Gonorrhoea is a global public health concern, with an estimated 106 million cases reported every year. It is the second most common bacterial sexually transmitted infection in the UK; cases rose by 21% in 2012, with more than 25 000 new diagnoses and by 37% in men who have sex with men (MSM).
To help clarify the current usefulness of cephalosporins in England and Wales, the investigators looked at data from the Gonococcal Resistance to Antimicrobials Surveillance Programme (GRASP)** coordinated by Public Health England.
Bacteria were isolated from patients diagnosed with gonorrhoea attending 26 genitourinary medicine clinics and 24 laboratories every year between 2007 and 2011, and tested for their sensitivity to cephalosporins.
The findings show that the effectiveness of cephalosporins declined rapidly between 2007 and 2010, particularly cefixime.
Isolates with cefixime minimum inhibitory concentrations (MICs; a measure of drug susceptibility) of 0.125mg/L or more (indicating decreased susceptibility) among people infected with gonorrhoea rose from 1.5% in 2007 to 17.1% in 2010, followed by a substantial fall to 10.8% in 2011. Decreased susceptibility to cefixime was most prominent in MSM with most isolates belonging to genogroup G1407, indicating they were a largely clonal population.

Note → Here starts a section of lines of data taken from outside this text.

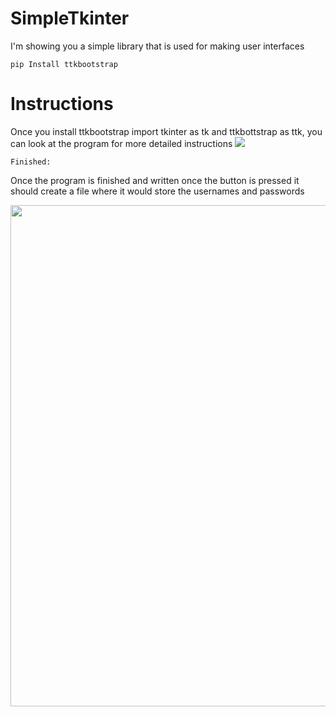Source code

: # SimpleTkinter
I'm showing you a simple library that is used for making user interfaces 

```
pip Install ttkbootstrap
```

# Instructions
Once you install ttkbootstrap import tkinter as tk 
and ttkbottstrap as ttk, you can look at the program for more detailed instructions
<img src="https://github.com/user-attachments/assets/671126e8-f276-49a6-8b5f-ba56801afc60">
	
```
Finished:
```
Once the program is finished and written once the button is pressed it should create a file where it would store the usernames and passwords 

<img width="802" src="https://github.com/user-attachments/assets/f25044bc-5e60-4245-9b31-1874623357b6" />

According to the authors, one explanation for this decline in the prevalence of isolates with decreased susceptibility to cefixime in 2011 was the change in national treatment guidelines in 2010 to prolong the use of cephalosporins, replacing cefixime with high-dose ceftriaxone plus azithromycin before resistance reached the 5% threshold.
“Although we cannot attribute causality to this observation, the progressive accumulation of isolates with decreased cephalosporin susceptibility from 2007 to 2010 seems to have been delayed or reversed”, they write.

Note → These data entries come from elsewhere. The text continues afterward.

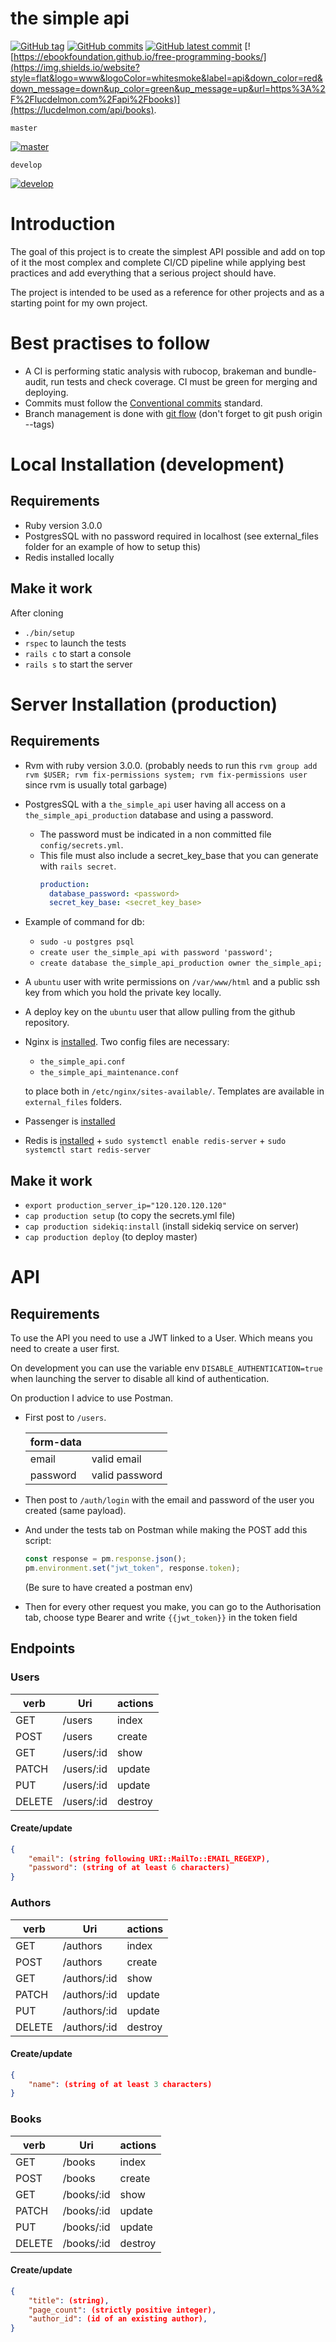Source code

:# the simple api

[![GitHub tag](https://img.shields.io/github/tag/LucDelmon/the_simple_api.svg)](https://GitHub.com/LucDelmon/the_simple_api/tags/)
[![GitHub commits](https://badgen.net/github/commits/LucDelmon/the_simple_api)](https://GitHub.com/Naereen/LucDelmon/the_simple_api/commit/)
[![GitHub latest commit](https://badgen.net/github/last-commit/LucDelmon/the_simple_api)](https://GitHub.com/LucDelmon/the_simple_api/commit/)
[![https://ebookfoundation.github.io/free-programming-books/](https://img.shields.io/website?style=flat&logo=www&logoColor=whitesmoke&label=api&down_color=red&down_message=down&up_color=green&up_message=up&url=https%3A%2F%2Flucdelmon.com%2Fapi%2Fbooks)](https://lucdelmon.com/api/books).


`master`


[![master](https://github.com/LucDelmon/the_simple_api/actions/workflows/ci.yml/badge.svg)](https://github.com/LucDelmon/the_simple_api/actions?query=workflow%3Aci)

`develop`

[![develop](https://github.com/LucDelmon/the_simple_api/actions/workflows/ci.yml/badge.svg?branch=develop)](https://github.com/LucDelmon/the_simple_api/actions?query=workflow%3Aci)
# Introduction
The goal of this project is to create the simplest API possible and add on top of it the most complex and complete CI/CD pipeline while applying best practices and add everything that a serious project should have. 

The project is intended to be used as a reference for other projects and as a starting point for my own project.

# Best practises to follow
- A CI is performing static analysis with rubocop, brakeman and bundle-audit, run tests and check coverage. CI must be green for merging and deploying.
- Commits must follow the [Conventional commits](https://www.conventionalcommits.org/en/v1.0.0/) standard.
- Branch management is done with [git flow](https://levelup.gitconnected.com/introduction-to-git-flow-3ad331d097fa
  ) (don't forget to git push origin --tags)


# Local Installation (development)

## Requirements
- Ruby version 3.0.0
- PostgresSQL with no password required in localhost (see external_files folder for an example of how to setup this)
- Redis installed locally

## Make it work
After cloning
- `./bin/setup`
- `rspec` to launch the tests
- `rails c` to start a console
- `rails s` to start the server

# Server Installation (production)

## Requirements
- Rvm with ruby version 3.0.0. (probably needs to run this `rvm group add rvm $USER; rvm fix-permissions system; rvm fix-permissions user` since rvm is usually total garbage)
- PostgresSQL with a `the_simple_api` user having all access on a `the_simple_api_production` database and using a password.
  - The password must be indicated in a non committed file `config/secrets.yml`.
  - This file must also include a secret_key_base that you can generate with `rails secret`.
    ```yml
    production:
      database_password: <password>
      secret_key_base: <secret_key_base>
    ```
    
- Example of command for db:
  - `sudo -u postgres psql` 
  - `create user the_simple_api with password 'password';`
  - `create database the_simple_api_production owner the_simple_api;`


- A `ubuntu` user with write permissions on `/var/www/html` and a public ssh key from which you hold the private key locally.
- A deploy key on the `ubuntu` user that allow pulling from the github repository.
- Nginx is [installed](https://www.nginx.com/resources/wiki/start/topics/tutorials/install/). Two config files are necessary:
  - `the_simple_api.conf`
  - `the_simple_api_maintenance.conf` 
  
  to place both in `/etc/nginx/sites-available/`. Templates are available in `external_files` folders.

- Passenger is [installed](https://www.phusionpassenger.com/docs/advanced_guides/install_and_upgrade/nginx/install/oss/focal.html)
- Redis is [installed](https://redis.io/docs/getting-started/installation/install-redis-on-linux/) + `sudo systemctl enable redis-server` + `sudo systemctl start redis-server`

## Make it work
- `export production_server_ip="120.120.120.120"`
- `cap production setup` (to copy the secrets.yml file)
- `cap production sidekiq:install` (install sidekiq service on server)
- `cap production deploy` (to deploy master)

# API
## Requirements
To use the API you need to use a JWT linked to a User. Which means you need to create a user first.

On development you can use the variable env `DISABLE_AUTHENTICATION=true` when launching the server to disable all kind of authentication.

On production I advice to use Postman.
- First post to `/users`.

  | form-data |                |
  |-----------|----------------|
  | email     | valid email    | 
  | password  | valid password |
- Then post to `/auth/login` with the email and password of the user you created (same payload).
- And under the tests tab on Postman while making the POST add this script:
  ```javascript
  const response = pm.response.json();
  pm.environment.set("jwt_token", response.token);
  ```
  (Be sure to have created a postman env)
- Then for every other request you make, you can go to the Authorisation tab, choose type Bearer and write `{{jwt_token}}` in the token field

## Endpoints
### Users
| verb   | Uri        | actions |
|--------|------------|---------|
| GET    | /users     | index   |
| POST   | /users     | create  |
| GET    | /users/:id | show    |
| PATCH  | /users/:id | update  |
| PUT    | /users/:id | update  |
| DELETE | /users/:id | destroy |

#### Create/update
```json
{
    "email": (string following URI::MailTo::EMAIL_REGEXP),
    "password": (string of at least 6 characters)
}
```
### Authors
| verb   | Uri          | actions |
|--------|--------------|---------|
| GET    | /authors     | index   |
| POST   | /authors     | create  |
| GET    | /authors/:id | show    |
| PATCH  | /authors/:id | update  |
| PUT    | /authors/:id | update  |
| DELETE | /authors/:id | destroy |

#### Create/update
```json
{
    "name": (string of at least 3 characters)
}
```
### Books
| verb   | Uri        | actions |
|--------|------------|---------|
| GET    | /books     | index   |
| POST   | /books     | create  |
| GET    | /books/:id | show    |
| PATCH  | /books/:id | update  |
| PUT    | /books/:id | update  |
| DELETE | /books/:id | destroy |

#### Create/update
```json
{
    "title": (string),
    "page_count": (strictly positive integer),
    "author_id": (id of an existing author),
}
```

They add, “The proactive approach used here challenges previous dogma that public health control of gonorrhoea is best achieved with one preference for antimicrobial agent that should only be replaced once resistance and treatment failures cross a 5% threshold, the recommended cutoff for treatment change. We postulate that public health is best served if changes are made pre-emptively, before an emerging resistance phenotype reaches 5% prevalence, and becomes well established in sexual networks, particularly those with high rates of unprotected intercourse and partner change. We further propose that a combination of high-dose (500 mg) ceftriaxone with a second drug, specifically azithromycin, will better militate against the rapid emergence of resistance than use of any one agent alone.”

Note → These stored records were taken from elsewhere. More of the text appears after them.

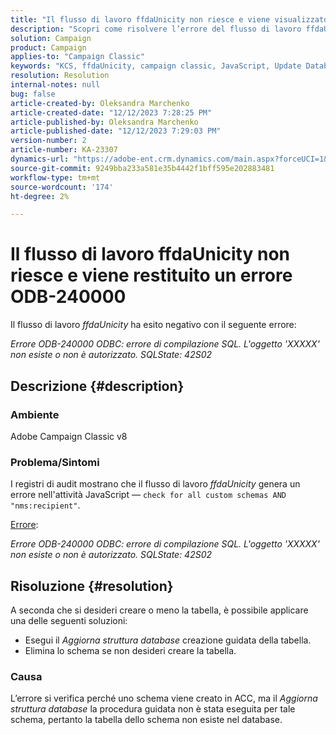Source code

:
 ```yaml
---
title: "Il flusso di lavoro ffdaUnicity non riesce e viene visualizzato un errore ODB-240000"
description: "Scopri come risolvere l’errore del flusso di lavoro ffdaUnicity."
solution: Campaign
product: Campaign
applies-to: "Campaign Classic"
keywords: "KCS, ffdaUnicity, campaign classic, JavaScript, Update Database Structure, schema"
resolution: Resolution
internal-notes: null
bug: false
article-created-by: Oleksandra Marchenko
article-created-date: "12/12/2023 7:28:25 PM"
article-published-by: Oleksandra Marchenko
article-published-date: "12/12/2023 7:29:03 PM"
version-number: 2
article-number: KA-23307
dynamics-url: "https://adobe-ent.crm.dynamics.com/main.aspx?forceUCI=1&pagetype=entityrecord&etn=knowledgearticle&id=ffe1d09a-2499-ee11-be37-6045bd0065f9"
source-git-commit: 9249bba233a581e35b4442f1bff595e202883481
workflow-type: tm+mt
source-wordcount: '174'
ht-degree: 2%

---
```


# Il flusso di lavoro ffdaUnicity non riesce e viene restituito un errore ODB-240000


Il flusso di lavoro *ffdaUnicity* ha esito negativo con il seguente errore:

*Errore ODB-240000 ODBC: errore di compilazione SQL. L&#39;oggetto &#39;XXXXX&#39; non esiste o non è autorizzato. SQLState: 42S02*

## Descrizione {#description}


### Ambiente

Adobe Campaign Classic v8

### Problema/Sintomi

I registri di audit mostrano che il flusso di lavoro *ffdaUnicity* genera un errore nell&#39;attività JavaScript — `check for all custom schemas AND "nms:recipient"`.

<u>Errore</u>:

*Errore ODB-240000 ODBC: errore di compilazione SQL. L&#39;oggetto &#39;XXXXX&#39; non esiste o non è autorizzato. SQLState: 42S02*


## Risoluzione {#resolution}


A seconda che si desideri creare o meno la tabella, è possibile applicare una delle seguenti soluzioni:

- Esegui il *Aggiorna struttura database* creazione guidata della tabella.
- Elimina lo schema se non desideri creare la tabella.


### Causa

L’errore si verifica perché uno schema viene creato in ACC, ma il *Aggiorna struttura database* la procedura guidata non è stata eseguita per tale schema, pertanto la tabella dello schema non esiste nel database.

Commenting on the paper, David J M Wright and Berge Azadian from Chelsea and Westminster Hospital in London, UK, say that combined use of antimicrobials is the most promising approach to delaying the emergence of resistant N gonorrhoeae, adding that “Use of a molecular probe in men who have sex with men could help to control the gonorrhoea epidemic, with rapid detection of resistant strains of N gonorrhoeae and the mosaic penA gene and improved contact-tracing”.